QR4.4.1 A Three-way Interaction

Standard model quarks are fundamental particles unrelated to electrons or neutrinos that come in two types, up and down, with different charges. An up quark has a plus two-thirds charge and a down quark has a minus one-third charge, so two up and one down quark give a plus-one charge proton, the nucleus of Hydrogen, the first atom. Higher atoms have more protons, plus neutrons that are one up quark and two down quarks, so all atomic nuclei come from quarks.

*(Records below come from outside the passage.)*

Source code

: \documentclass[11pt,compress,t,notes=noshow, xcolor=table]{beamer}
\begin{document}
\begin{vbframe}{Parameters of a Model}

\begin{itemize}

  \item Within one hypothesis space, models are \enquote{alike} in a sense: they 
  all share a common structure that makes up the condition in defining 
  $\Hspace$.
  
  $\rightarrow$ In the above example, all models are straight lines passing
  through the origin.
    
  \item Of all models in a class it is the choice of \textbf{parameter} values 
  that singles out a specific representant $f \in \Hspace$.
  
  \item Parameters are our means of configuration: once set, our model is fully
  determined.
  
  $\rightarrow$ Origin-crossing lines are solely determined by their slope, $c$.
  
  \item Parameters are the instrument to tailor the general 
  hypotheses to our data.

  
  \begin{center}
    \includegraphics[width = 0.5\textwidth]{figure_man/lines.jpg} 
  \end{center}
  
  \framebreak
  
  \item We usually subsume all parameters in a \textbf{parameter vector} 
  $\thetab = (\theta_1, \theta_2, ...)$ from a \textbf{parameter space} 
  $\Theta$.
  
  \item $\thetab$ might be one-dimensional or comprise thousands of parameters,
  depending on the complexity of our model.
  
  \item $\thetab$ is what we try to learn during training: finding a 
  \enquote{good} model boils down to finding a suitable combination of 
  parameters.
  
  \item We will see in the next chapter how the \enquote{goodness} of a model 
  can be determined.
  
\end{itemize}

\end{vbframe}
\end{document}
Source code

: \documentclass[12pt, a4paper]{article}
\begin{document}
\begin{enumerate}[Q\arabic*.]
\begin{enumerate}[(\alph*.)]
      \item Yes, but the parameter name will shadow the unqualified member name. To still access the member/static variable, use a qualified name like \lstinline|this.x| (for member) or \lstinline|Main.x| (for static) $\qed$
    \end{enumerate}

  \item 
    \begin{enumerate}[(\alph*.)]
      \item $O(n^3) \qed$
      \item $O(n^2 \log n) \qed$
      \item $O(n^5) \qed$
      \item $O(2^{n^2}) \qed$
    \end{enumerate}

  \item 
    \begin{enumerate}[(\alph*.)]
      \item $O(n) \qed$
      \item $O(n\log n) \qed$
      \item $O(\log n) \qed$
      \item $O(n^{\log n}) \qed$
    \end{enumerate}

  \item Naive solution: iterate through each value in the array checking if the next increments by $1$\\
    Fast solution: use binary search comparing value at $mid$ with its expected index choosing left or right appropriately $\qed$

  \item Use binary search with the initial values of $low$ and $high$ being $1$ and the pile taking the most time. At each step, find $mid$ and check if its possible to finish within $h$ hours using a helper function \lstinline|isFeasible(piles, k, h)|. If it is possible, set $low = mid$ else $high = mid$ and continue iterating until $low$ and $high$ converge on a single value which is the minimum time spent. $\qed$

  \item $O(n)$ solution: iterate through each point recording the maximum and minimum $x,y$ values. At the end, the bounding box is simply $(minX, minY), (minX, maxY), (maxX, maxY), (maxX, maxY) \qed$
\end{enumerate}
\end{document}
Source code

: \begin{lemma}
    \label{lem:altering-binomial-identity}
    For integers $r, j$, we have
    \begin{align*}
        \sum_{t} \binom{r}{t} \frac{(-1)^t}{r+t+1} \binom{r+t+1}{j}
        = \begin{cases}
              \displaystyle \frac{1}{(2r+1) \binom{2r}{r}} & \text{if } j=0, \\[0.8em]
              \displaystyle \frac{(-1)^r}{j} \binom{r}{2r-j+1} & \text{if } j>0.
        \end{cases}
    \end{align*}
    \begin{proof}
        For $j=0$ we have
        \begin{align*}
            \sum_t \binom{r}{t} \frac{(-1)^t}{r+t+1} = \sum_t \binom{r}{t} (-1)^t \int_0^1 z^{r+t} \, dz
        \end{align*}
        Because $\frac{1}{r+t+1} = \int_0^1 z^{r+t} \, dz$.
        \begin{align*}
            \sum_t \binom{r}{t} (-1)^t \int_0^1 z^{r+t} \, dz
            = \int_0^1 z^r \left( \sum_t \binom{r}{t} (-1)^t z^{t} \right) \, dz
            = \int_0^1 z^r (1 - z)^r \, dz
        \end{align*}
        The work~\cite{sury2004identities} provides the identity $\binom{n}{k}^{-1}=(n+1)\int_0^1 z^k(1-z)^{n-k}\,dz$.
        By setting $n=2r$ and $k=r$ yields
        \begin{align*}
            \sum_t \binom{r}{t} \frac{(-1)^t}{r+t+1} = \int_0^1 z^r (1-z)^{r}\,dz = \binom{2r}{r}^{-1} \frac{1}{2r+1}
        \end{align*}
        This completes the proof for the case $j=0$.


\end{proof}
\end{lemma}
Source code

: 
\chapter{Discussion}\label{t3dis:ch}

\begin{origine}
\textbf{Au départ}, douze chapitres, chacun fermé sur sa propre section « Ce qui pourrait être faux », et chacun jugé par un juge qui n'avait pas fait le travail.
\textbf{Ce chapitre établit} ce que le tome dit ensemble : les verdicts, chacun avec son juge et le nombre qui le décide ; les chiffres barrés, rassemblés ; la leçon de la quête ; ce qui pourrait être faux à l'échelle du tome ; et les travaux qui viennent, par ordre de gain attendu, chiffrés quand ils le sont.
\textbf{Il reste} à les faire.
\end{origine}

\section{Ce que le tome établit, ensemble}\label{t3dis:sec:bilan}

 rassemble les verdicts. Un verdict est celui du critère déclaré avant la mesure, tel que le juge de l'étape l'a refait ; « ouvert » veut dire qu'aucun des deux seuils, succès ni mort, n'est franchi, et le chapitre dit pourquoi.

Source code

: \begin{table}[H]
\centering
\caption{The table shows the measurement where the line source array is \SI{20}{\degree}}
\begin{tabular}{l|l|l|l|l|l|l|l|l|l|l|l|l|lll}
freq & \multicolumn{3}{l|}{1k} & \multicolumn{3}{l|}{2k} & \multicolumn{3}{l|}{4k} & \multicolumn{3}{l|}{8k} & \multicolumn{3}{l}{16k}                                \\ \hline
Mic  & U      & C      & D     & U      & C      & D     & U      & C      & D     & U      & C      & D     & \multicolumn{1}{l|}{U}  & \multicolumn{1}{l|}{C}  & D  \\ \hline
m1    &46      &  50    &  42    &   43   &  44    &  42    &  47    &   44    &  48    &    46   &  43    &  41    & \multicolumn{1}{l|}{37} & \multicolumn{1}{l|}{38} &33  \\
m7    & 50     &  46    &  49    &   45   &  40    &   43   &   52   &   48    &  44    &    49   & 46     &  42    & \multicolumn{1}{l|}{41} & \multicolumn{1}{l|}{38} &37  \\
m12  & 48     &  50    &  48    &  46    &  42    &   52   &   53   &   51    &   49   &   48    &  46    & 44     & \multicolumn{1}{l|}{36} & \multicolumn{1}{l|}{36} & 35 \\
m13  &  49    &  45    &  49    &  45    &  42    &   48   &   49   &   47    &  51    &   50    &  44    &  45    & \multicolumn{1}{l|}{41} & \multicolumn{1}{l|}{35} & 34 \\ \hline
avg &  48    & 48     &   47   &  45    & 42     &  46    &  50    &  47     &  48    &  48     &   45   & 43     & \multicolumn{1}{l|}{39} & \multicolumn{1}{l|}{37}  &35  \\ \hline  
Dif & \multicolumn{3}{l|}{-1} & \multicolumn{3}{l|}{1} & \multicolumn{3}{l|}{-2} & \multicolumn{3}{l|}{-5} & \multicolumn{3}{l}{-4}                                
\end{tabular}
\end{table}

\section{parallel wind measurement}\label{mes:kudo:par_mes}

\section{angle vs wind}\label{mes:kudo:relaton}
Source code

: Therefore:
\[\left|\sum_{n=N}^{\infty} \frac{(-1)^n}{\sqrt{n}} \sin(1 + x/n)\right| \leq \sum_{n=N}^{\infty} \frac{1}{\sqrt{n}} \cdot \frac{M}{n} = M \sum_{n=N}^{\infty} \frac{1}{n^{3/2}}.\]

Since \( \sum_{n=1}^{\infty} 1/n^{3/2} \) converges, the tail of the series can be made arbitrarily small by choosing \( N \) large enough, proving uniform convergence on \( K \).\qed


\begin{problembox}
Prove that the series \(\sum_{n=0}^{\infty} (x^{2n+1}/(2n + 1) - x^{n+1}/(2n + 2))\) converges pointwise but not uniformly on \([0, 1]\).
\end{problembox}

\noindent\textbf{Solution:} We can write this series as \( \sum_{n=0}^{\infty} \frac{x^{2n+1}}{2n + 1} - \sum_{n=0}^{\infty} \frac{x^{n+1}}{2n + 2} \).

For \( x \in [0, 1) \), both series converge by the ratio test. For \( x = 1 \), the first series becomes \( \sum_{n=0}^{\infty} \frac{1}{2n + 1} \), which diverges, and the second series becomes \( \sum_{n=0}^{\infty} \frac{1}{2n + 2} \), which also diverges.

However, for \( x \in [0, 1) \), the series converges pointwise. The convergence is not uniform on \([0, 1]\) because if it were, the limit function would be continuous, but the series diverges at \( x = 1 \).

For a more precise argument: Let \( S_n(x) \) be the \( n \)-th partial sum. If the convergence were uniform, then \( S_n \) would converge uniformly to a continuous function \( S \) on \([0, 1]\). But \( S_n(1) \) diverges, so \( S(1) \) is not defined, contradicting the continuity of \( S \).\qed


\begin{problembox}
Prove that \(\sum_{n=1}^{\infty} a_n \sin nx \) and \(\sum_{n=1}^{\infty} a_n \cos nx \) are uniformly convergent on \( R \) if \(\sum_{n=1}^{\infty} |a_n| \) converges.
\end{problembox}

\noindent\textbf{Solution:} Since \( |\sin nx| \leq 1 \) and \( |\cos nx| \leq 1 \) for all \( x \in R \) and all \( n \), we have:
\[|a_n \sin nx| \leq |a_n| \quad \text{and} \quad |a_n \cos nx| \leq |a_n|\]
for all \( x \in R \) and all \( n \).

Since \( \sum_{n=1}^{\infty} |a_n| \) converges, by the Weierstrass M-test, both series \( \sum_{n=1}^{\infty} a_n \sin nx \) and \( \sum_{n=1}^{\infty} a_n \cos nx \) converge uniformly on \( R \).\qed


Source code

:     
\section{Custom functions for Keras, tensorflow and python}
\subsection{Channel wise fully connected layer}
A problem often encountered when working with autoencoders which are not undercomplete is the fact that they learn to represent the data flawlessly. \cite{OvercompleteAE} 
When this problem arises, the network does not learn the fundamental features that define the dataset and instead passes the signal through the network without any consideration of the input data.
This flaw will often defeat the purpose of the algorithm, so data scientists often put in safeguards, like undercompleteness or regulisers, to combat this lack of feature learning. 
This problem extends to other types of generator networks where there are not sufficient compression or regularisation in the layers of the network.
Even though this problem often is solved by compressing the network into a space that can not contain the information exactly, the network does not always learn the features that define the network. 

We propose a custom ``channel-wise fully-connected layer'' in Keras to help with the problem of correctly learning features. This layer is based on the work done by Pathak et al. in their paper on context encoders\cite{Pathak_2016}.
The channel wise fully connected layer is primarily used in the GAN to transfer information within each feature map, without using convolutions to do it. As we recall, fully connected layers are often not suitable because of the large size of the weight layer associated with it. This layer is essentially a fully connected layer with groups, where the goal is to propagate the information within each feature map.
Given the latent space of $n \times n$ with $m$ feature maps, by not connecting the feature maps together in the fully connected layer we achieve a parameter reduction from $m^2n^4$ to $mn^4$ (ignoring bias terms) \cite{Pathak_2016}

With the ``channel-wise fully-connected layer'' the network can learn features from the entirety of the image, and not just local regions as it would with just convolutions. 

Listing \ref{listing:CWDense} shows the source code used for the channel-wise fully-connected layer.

Figure 4.9. Three extreme light rays meet

If matter comes from colliding light, quarks should be the same, but all two-way collisions are electrons or neutrinos. The next possibility is that three rays of extreme light meet at a point in a plane, see Figure 4.9. Again, this is an unlikely event, but it must have occurred in the early plasma by the quantum law of all action.

This three-way collision has the symmetry that on any axis, one photon set is opposed by two others that project half their strength on that axis. Each ray then meets two others at half strength, in an electron type collision, but there isn’t enough light to fill all the channels of a plane through a point.

It follows that this interaction isn’t stable alone but quarks, unlike electrons, aren’t stable alone. Were it not so, this model would fail, but how then can semi-stable quarks become stable in the nucleus of an atom?